Eskişehir Türk Ocağında “Millî Mücadelemizin 100. Yılı” konuşuldu

ESKİŞEHİR TÜRK OCAĞI TARAFINDAN 35 SENEDİR YÜRÜTÜLEN PERŞEMBE SOHBETLERİNDE BU AKŞAM “MİLLÎ MÜCADELEMİZİN 100. YILI” ESKİŞEHİR TÜRK OCAĞI’NDA KONUŞULDU.

Eskişehir Türk Ocağında “Millî Mücadelemizin 100. Yılı” konuşuldu

Eskişehir Türk Ocağı’nın bu haftaki Perşembe Sohbetleri bölümünde “Millî Mücadelemizin 100. Yılı” konuşuldu.


Millî mücadelemizin zafer yılı 1922’nin 100’üncü yılı sona ererken 1918-1922 ateşkesi, mücadeleye ve zafere geçiş Eskişehir Türk Ocağında konuşuldu. Marmara Üniversitesinden Prof. Dr. Ali Satan ve Osman Gazi Üniversitesinden Doç. Dr. Volkan Marttin’in katıldığı Ocak binasında yapılan toplantıya meraklı, ilgili ve heyecanlı her yaştan Eskişehirli katıldı.


Prof. Dr. Ali Satan, yaptığı konuşmada, 100’üncü yılda hala milli mücadeleye dair yapılması gereken çok iş olduğunu, tarihçilerin bu eksikleri tamamlaması ve yapılan işleri de eleştirel bir gözden inceleyerek yeni yaklaşımlar getirmeleri gerektiğini söyledi. Askeri arşivin Cumhurbaşkanlığı arşiv dairesine intikalinin çalışmaları kolaylaştıracağını, Türk Dışişleri Bakanlığı arşivinin açılmasının çok memnuniyet verici olduğunu anlatan Satan, Millî Mücadele’nin topyekûn savaş tanımına en uyan mücadele olduğunu söyledi. Gençleri tarih ve kültürümüzle buluşturmak için yeni fikirlere ihtiyaç olduğunu vurgulayan Ali Satan, Türk Ocağı ve benzer STK, dernek ve vakıfların gençlere yönelik çalışmalarının artarak ve çeşitlenerek devam etmesinin önemini hatırlattı.


Eskişehir Osmangazi Üniversitesi (ESOGÜ) İnsan ve Toplum Bilimleri Fakültesi Tarih Bölümü Öğretim Üyesi ve ESOGÜ ATAM Müdürü Doç. Dr. Volkan Marttin de yaptığı konuşmasında şunları belirtti:


“Kimi tarihçilere göre Millî Mücadele’nin tüm yükünü çekmiş olan Eskişehir, konumu ve iç dinamikleriyle Osmanlı Devleti’nin son döneminde öne çıkmış yerleşimlerden biridir.
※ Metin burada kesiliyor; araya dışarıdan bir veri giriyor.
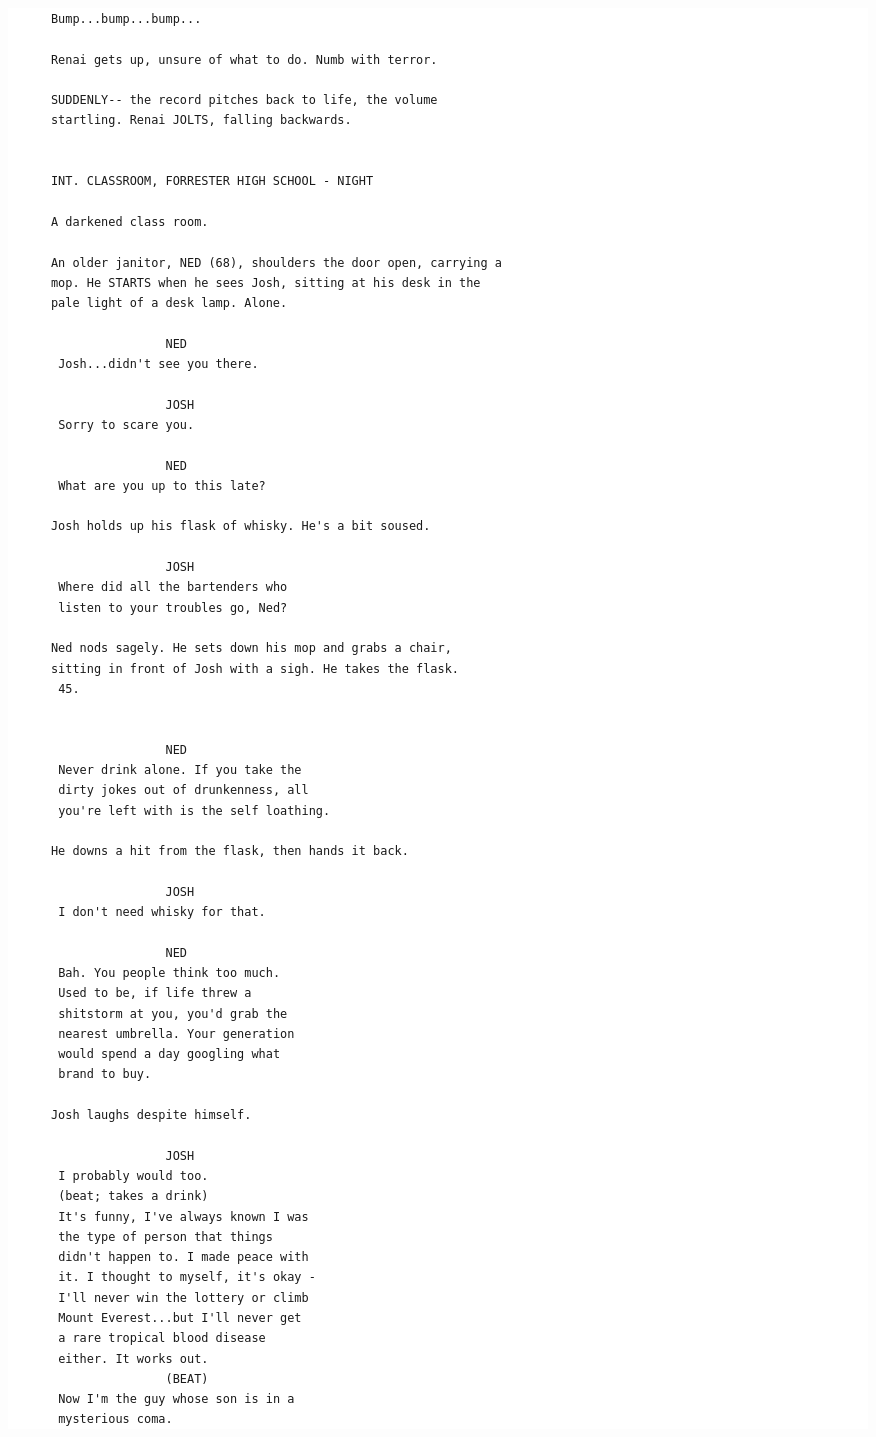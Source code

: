           Bump...bump...bump...
                         
          Renai gets up, unsure of what to do. Numb with terror.
                         
          SUDDENLY-- the record pitches back to life, the volume
          startling. Renai JOLTS, falling backwards.
                         
                         
          INT. CLASSROOM, FORRESTER HIGH SCHOOL - NIGHT
                         
          A darkened class room.
                         
          An older janitor, NED (68), shoulders the door open, carrying a
          mop. He STARTS when he sees Josh, sitting at his desk in the
          pale light of a desk lamp. Alone.
                         
                          NED
           Josh...didn't see you there.
                         
                          JOSH
           Sorry to scare you.
                         
                          NED
           What are you up to this late?
                         
          Josh holds up his flask of whisky. He's a bit soused.
                         
                          JOSH
           Where did all the bartenders who
           listen to your troubles go, Ned?
                         
          Ned nods sagely. He sets down his mop and grabs a chair,
          sitting in front of Josh with a sigh. He takes the flask.
           45.
                         
                         
                          NED
           Never drink alone. If you take the
           dirty jokes out of drunkenness, all
           you're left with is the self loathing.
                         
          He downs a hit from the flask, then hands it back.
                         
                          JOSH
           I don't need whisky for that.
                         
                          NED
           Bah. You people think too much.
           Used to be, if life threw a
           shitstorm at you, you'd grab the
           nearest umbrella. Your generation
           would spend a day googling what
           brand to buy.
                         
          Josh laughs despite himself.
                         
                          JOSH
           I probably would too.
           (beat; takes a drink)
           It's funny, I've always known I was
           the type of person that things
           didn't happen to. I made peace with
           it. I thought to myself, it's okay -
           I'll never win the lottery or climb
           Mount Everest...but I'll never get
           a rare tropical blood disease
           either. It works out.
                          (BEAT)
           Now I'm the guy whose son is in a
           mysterious coma.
Bunda üç öğe belirleyici olmuştur. Bunlardan ilki Anadolu-Bağdat Demiryolu’nun yapımı aşamasında kurulan daha sonra Eskişehir Cer Atölyesi adına alacak 1894 tarihli fabrika gibi küçük ölçekli üretim yerleriyle sanayileşmenin görülmesidir. İkincisi, Eskişehir’in yıllar boyunca aldığı göçler sayesinde ortaya çıkan işgücü ve emek potansiyelinin kalkınmada etkili olmasıdır. Son olarak da demiryolu başta olmak üzere ulaşımın kolaylaşmasıdır. Bu özellikleri ile Eskişehir Millî Mücadele’de adından sıkça söz ettirmiştir. Millî Mücadele’de Eskişehir’i ele alırken dört boyuttan söz etmek mümkündür. Birinci boyutu, stratejik konumu nedeniyle yaklaşık 400 gün sürecek İngiliz işgali oluşturmaktadır. İkinci boyut, az önce ifade edildiği gibi Eskişehir’in bir çekişme sahası haline gelişmesidir. Üçüncü olarak Eskişehir ve çevresinde gerçekleşen muharebelerden söz edilebilir. Burada İnönü Muharebelerinin Eskişehir Muharebesi olarak gazetelerde yer aldığı, bütün bu muharebelerde “Eskişehir melhamesi (kan gölü)” ifadesinin kullanıldığı görülmektedir. Eskişehir’deki yerel yönetimin Osmanlı hükümetleriyle uyumlu çalışması oluşturmaktadır. Muharebelerin ortaya koyduğu manzarada Eskişehir’in Yunan işgaline düşmesi ise dördüncü boyutu oluşturmaktadır” dedi.


Soru ve cevaplardan sonra ilgiyle takip edilen konuşmalar Ocak Başkanı Prof. Dr. Nedim Ünal’ın verdiği hediyeler ve şükran beratı takdimi ile sonlandı.